The only change came from America as we increased our troop commitments in support of governments which were singularly corrupt, inept and without popular support. All the while the people read our leaflets and received regular promises of peace and democracy — and land reform. Now they languish under our bombs and consider us — not their fellow Vietnamese –the real enemy. They move sadly and apathetically as we herd them off the land of their fathers into concentration camps where minimal social needs are rarely met. They know they must move or be destroyed by our bombs. So they go — primarily women and children and the aged.
They watch as we poison their water, as we kill a million acres of their crops. They must weep as the bulldozers roar through their areas preparing to destroy the precious trees. They wander into the hospitals, with at least twenty casualties from American firepower for one “Vietcong”-inflicted injury. So far we may have killed a million of them — mostly children. They wander into the towns and see thousands of the children, homeless, without clothes, running in packs on the streets like animals. They see the children, degraded by our soldiers as they beg for food. They see the children selling their sisters to our soldiers, soliciting for their mothers.

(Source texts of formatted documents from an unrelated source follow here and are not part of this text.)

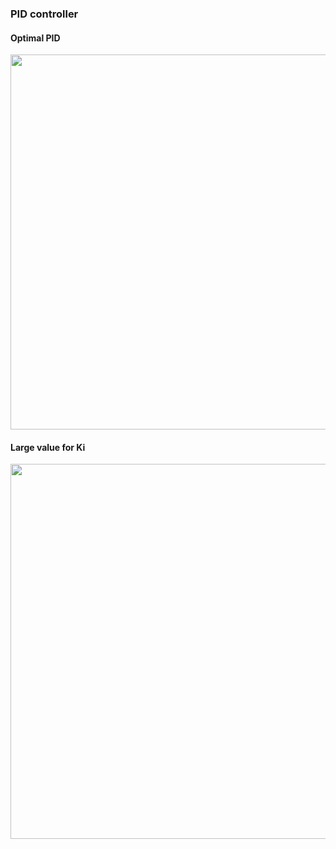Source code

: ### PID controller
#### Optimal PID
<img src="https://github.com/vism2889/RAS_PROJECTS/blob/master/images/optimalPID.gif" width="600">

#### Large value for Ki

<img src="https://github.com/vism2889/RAS_PROJECTS/blob/master/images/badIntegralPID.gif" width="600">
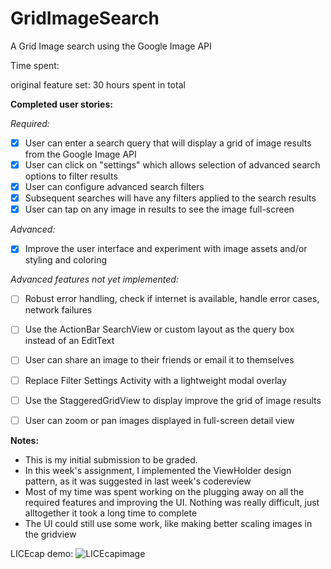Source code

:GridImageSearch
===============

A Grid Image search using the Google Image API

Time spent:

original feature set: 30 hours spent in total

**Completed user stories:**

*Required:*

 - [x] User can enter a search query that will display a grid of image results from the Google Image API
 - [x] User can click on "settings" which allows selection of advanced search options to filter results
 - [x] User can configure advanced search filters
 - [x] Subsequent searches will have any filters applied to the search results
 - [x] User can tap on any image in results to see the image full-screen

*Advanced:*

 - [x] Improve the user interface and experiment with image assets and/or styling and coloring
 
*Advanced features not yet implemented:*

- [ ] Robust error handling, check if internet is available, handle error cases, network failures
- [ ] Use the ActionBar SearchView or custom layout as the query box instead of an EditText
- [ ] User can share an image to their friends or email it to themselves
- [ ] Replace Filter Settings Activity with a lightweight modal overlay
- [ ] Use the StaggeredGridView to display improve the grid of image results
- [ ] User can zoom or pan images displayed in full-screen detail view


**Notes:**

* This is my initial submission to be graded. 
* In this week's assignment, I implemented the ViewHolder design pattern, as it was suggested in last week's codereview
* Most of my time was spent working on the plugging away on all the required features and improving the UI. Nothing was really difficult, just alltogether it took a long time to complete
* The UI could still use some work, like making better scaling images in the gridview

LICEcap demo:
![LICEcapimage](https://github.com/martasmith/GridImageSearch/blob/master/codepath_week2_v1.gif)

What do the peasants think as we ally ourselves with the landlords and as we refuse to put any action into our many words concerning land reform? What do they think as we test our latest weapons on them, just as the Germans tested out new medicine and new tortures in the concentration camps of Europe? Where are the roots of the independent Vietnam we claim to be building? Is it among these voiceless ones?
We have destroyed their two most cherished institutions: the family and the village. We have destroyed their land and their crops. We have cooperated in the crushing of the nation’s only non-Communist revolutionary political force — the unified Buddhist church. We have supported the enemies of the peasants of Saigon. We have corrupted their women and children and killed their men. What liberators?

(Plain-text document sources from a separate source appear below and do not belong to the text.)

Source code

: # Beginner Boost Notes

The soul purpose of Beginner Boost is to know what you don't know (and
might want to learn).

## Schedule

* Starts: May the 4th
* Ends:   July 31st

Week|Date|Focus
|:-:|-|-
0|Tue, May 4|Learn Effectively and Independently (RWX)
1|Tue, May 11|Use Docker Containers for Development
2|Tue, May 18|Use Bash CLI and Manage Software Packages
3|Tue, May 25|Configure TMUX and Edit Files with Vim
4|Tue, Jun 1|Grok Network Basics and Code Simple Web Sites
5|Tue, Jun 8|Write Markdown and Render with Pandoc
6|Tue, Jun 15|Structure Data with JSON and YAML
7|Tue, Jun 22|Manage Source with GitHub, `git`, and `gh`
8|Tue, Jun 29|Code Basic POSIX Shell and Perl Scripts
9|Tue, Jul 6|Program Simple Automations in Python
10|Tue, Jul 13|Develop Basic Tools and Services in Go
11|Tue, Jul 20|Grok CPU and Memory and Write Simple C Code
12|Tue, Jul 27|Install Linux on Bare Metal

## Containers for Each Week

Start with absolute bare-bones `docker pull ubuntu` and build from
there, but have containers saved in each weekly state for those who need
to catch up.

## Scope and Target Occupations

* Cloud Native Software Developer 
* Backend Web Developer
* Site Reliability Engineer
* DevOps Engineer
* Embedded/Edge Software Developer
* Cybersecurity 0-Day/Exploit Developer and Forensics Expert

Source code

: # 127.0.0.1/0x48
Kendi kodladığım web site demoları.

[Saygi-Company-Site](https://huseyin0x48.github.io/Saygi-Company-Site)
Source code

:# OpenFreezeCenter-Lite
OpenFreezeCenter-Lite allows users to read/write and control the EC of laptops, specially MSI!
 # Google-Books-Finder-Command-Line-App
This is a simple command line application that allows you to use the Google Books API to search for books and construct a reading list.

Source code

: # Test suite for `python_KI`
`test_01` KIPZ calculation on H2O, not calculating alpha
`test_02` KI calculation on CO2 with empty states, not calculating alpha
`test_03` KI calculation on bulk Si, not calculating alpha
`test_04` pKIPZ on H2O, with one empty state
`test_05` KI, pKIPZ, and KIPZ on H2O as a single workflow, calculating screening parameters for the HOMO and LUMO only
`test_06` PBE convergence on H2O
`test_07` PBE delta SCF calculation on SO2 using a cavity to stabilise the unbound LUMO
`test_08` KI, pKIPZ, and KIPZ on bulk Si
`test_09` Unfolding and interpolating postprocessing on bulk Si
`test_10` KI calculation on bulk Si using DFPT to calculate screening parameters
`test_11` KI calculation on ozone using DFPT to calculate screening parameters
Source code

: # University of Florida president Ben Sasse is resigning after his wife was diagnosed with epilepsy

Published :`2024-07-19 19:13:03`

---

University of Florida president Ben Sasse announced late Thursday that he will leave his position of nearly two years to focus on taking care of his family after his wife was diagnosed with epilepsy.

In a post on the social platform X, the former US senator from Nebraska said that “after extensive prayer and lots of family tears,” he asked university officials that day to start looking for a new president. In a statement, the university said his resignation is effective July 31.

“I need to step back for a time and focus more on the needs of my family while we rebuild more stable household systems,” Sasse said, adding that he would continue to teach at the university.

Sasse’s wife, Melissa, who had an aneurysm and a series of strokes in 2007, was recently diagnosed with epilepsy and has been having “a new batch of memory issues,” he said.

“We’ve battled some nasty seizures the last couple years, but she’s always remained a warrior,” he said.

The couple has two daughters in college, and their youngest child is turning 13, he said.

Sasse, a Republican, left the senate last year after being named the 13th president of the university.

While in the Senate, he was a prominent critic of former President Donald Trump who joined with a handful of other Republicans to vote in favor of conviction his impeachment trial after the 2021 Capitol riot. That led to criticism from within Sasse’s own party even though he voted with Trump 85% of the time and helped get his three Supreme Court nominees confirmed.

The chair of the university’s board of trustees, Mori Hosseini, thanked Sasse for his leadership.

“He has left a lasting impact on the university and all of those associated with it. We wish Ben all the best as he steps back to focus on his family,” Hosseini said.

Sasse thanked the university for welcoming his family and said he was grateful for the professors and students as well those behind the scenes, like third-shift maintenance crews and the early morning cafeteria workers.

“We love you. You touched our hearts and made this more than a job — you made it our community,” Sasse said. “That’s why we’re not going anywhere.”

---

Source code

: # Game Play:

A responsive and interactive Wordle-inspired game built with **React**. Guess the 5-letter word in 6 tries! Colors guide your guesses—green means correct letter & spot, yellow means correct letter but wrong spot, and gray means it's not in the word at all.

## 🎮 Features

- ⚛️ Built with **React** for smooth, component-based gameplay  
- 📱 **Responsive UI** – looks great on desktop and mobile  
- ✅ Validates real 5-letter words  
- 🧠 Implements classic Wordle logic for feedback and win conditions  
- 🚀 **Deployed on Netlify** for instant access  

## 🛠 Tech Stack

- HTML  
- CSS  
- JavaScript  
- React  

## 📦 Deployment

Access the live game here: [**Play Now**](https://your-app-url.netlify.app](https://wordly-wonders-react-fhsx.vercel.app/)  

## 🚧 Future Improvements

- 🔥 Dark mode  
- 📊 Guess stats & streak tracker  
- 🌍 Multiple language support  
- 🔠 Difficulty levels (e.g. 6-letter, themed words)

Now there is little left to build on — save bitterness. Soon the only solid physical foundations remaining will be found at our military bases and in the concrete of the concentration camps we call fortified hamlets. The peasants may well wonder if we plan to build our new Vietnam on such grounds as these? Could we blame them for such thoughts? We must speak for them and raise the questions they cannot raise. These too are our brothers.

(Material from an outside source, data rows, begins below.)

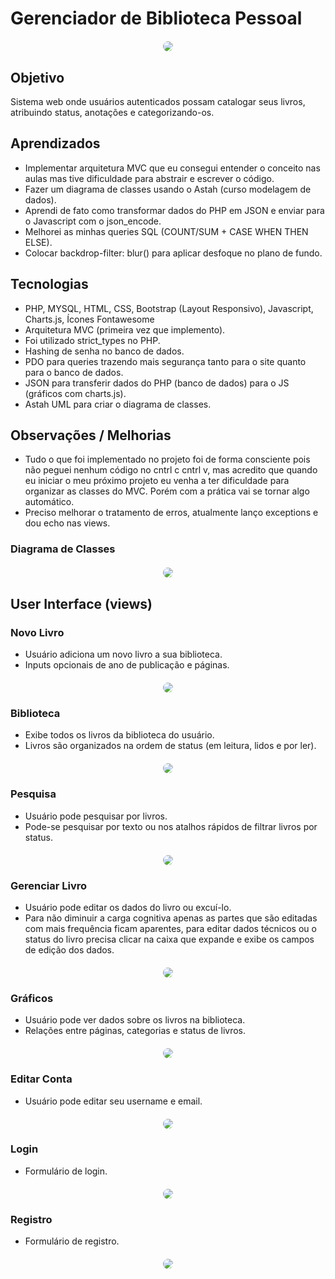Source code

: # Gerenciador de Biblioteca Pessoal
<div align="center" style="margin-top: 20px;">
  <img src="public/assets/library.jpg" style="border-radius: 20px; max-width: 80%; height: auto;">
</div>

## Objetivo
Sistema web onde usuários autenticados possam catalogar seus livros, atribuindo status, anotações e categorizando-os.

## Aprendizados
- Implementar arquitetura MVC que eu consegui entender o conceito nas aulas mas tive dificuldade para abstrair e escrever o código.
- Fazer um diagrama de classes usando o Astah (curso modelagem de dados).
- Aprendi de fato como transformar dados do PHP em JSON e enviar para o Javascript com o json_encode.
- Melhorei as minhas queries SQL (COUNT/SUM + CASE WHEN THEN ELSE).
- Colocar backdrop-filter: blur() para aplicar desfoque no plano de fundo.
  
## Tecnologias
- PHP, MYSQL, HTML, CSS, Bootstrap (Layout Responsivo), Javascript, Charts.js, Ícones Fontawesome
- Arquitetura MVC (primeira vez que implemento).
- Foi utilizado strict_types no PHP.
- Hashing de senha no banco de dados.
- PDO para queries trazendo mais segurança tanto para o site quanto para o banco de dados.
- JSON para transferir dados do PHP (banco de dados) para o JS (gráficos com charts.js).
- Astah UML para criar o diagrama de classes.

## Observações / Melhorias
- Tudo o que foi implementado no projeto foi de forma consciente pois não peguei nenhum código no cntrl c cntrl v, mas acredito que quando eu iniciar o meu próximo projeto eu venha a ter dificuldade para organizar as classes do MVC. Porém com a prática vai se tornar algo automático.
- Preciso melhorar o tratamento de erros, atualmente lanço exceptions e dou echo nas views.


### Diagrama de Classes
<div align="center" style="margin-top: 20px;">
  <img src="public/class-diagram/img-diagram.jpg" style="border-radius: 20px; max-width: 80%; height: auto;">
</div>

## User Interface (views)
### Novo Livro
- Usuário adiciona um novo livro a sua biblioteca.
- Inputs opcionais de ano de publicação e páginas.
<div align="center" style="margin-top: 20px;">
  <img src="public/assets/newbook.jpg" style="border-radius: 20px; max-width: 80%; height: auto;">
</div>

### Biblioteca
- Exibe todos os livros da biblioteca do usuário.
- Livros são organizados na ordem de status (em leitura, lidos e por ler).
<div align="center" style="margin-top: 20px;">
  <img src="public/assets/library.jpg" style="border-radius: 20px; max-width: 80%; height: auto;">
</div>

### Pesquisa
- Usuário pode pesquisar por livros.
- Pode-se pesquisar por texto ou nos atalhos rápidos de filtrar livros por status.
<div align="center" style="margin-top: 20px;">
  <img src="public/assets/search.jpg" style="border-radius: 20px; max-width: 80%; height: auto;">
</div>

### Gerenciar Livro
- Usuário pode editar os dados do livro ou excuí-lo.
- Para não diminuir a carga cognitiva apenas as partes que são editadas com mais frequência ficam aparentes, para editar dados técnicos ou o status do livro precisa clicar na caixa que expande e exibe os campos de edição dos dados.
<div align="center" style="margin-top: 20px;">
  <img src="public/assets/editbook.jpg" style="border-radius: 20px; max-width: 80%; height: auto;">
</div>

### Gráficos
- Usuário pode ver dados sobre os livros na biblioteca.
- Relações entre páginas, categorias e status de livros.
<div align="center" style="margin-top: 20px;">
  <img src="public/assets/charts.jpg" style="border-radius: 20px; max-width: 80%; height: auto;">
</div>

### Editar Conta
- Usuário pode editar seu username e email.
<div align="center" style="margin-top: 20px;">
  <img src="public/assets/editaccount.jpg" style="border-radius: 20px; max-width: 80%; height: auto;">
</div>

### Login
- Formulário de login.
<div align="center" style="margin-top: 20px;">
  <img src="public/assets/login.jpg" style="border-radius: 20px; max-width: 80%; height: auto;">
</div>

### Registro
- Formulário de registro.
<div align="center" style="margin-top: 20px;">
  <img src="public/assets/register.jpg" style="border-radius: 20px; max-width: 80%; height: auto;">
</div>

Perhaps the more difficult but no less necessary task is to speak for those who have been designated as our enemies. What of the National Liberation Front — that strangely anonymous group we call VC or Communists? What must they think of us in America when they realize that we permitted the repression and cruelty of Diem which helped to bring them into being as a resistance group in the south? What do they think of our condoning the violence which led to their own taking up of arms? How can they believe in our integrity when now we speak of “aggression from the north” as if there were nothing more essential to the war? How can they trust us when now we charge them with violence after the murderous reign of Diem and charge them with violence while we pour every new weapon of death into their land? Surely we must understand their feelings even if we do not condone their actions. Surely we must see that the men we supported pressed them to their violence. Surely we must see that our own computerized plans of destruction simply dwarf their greatest acts.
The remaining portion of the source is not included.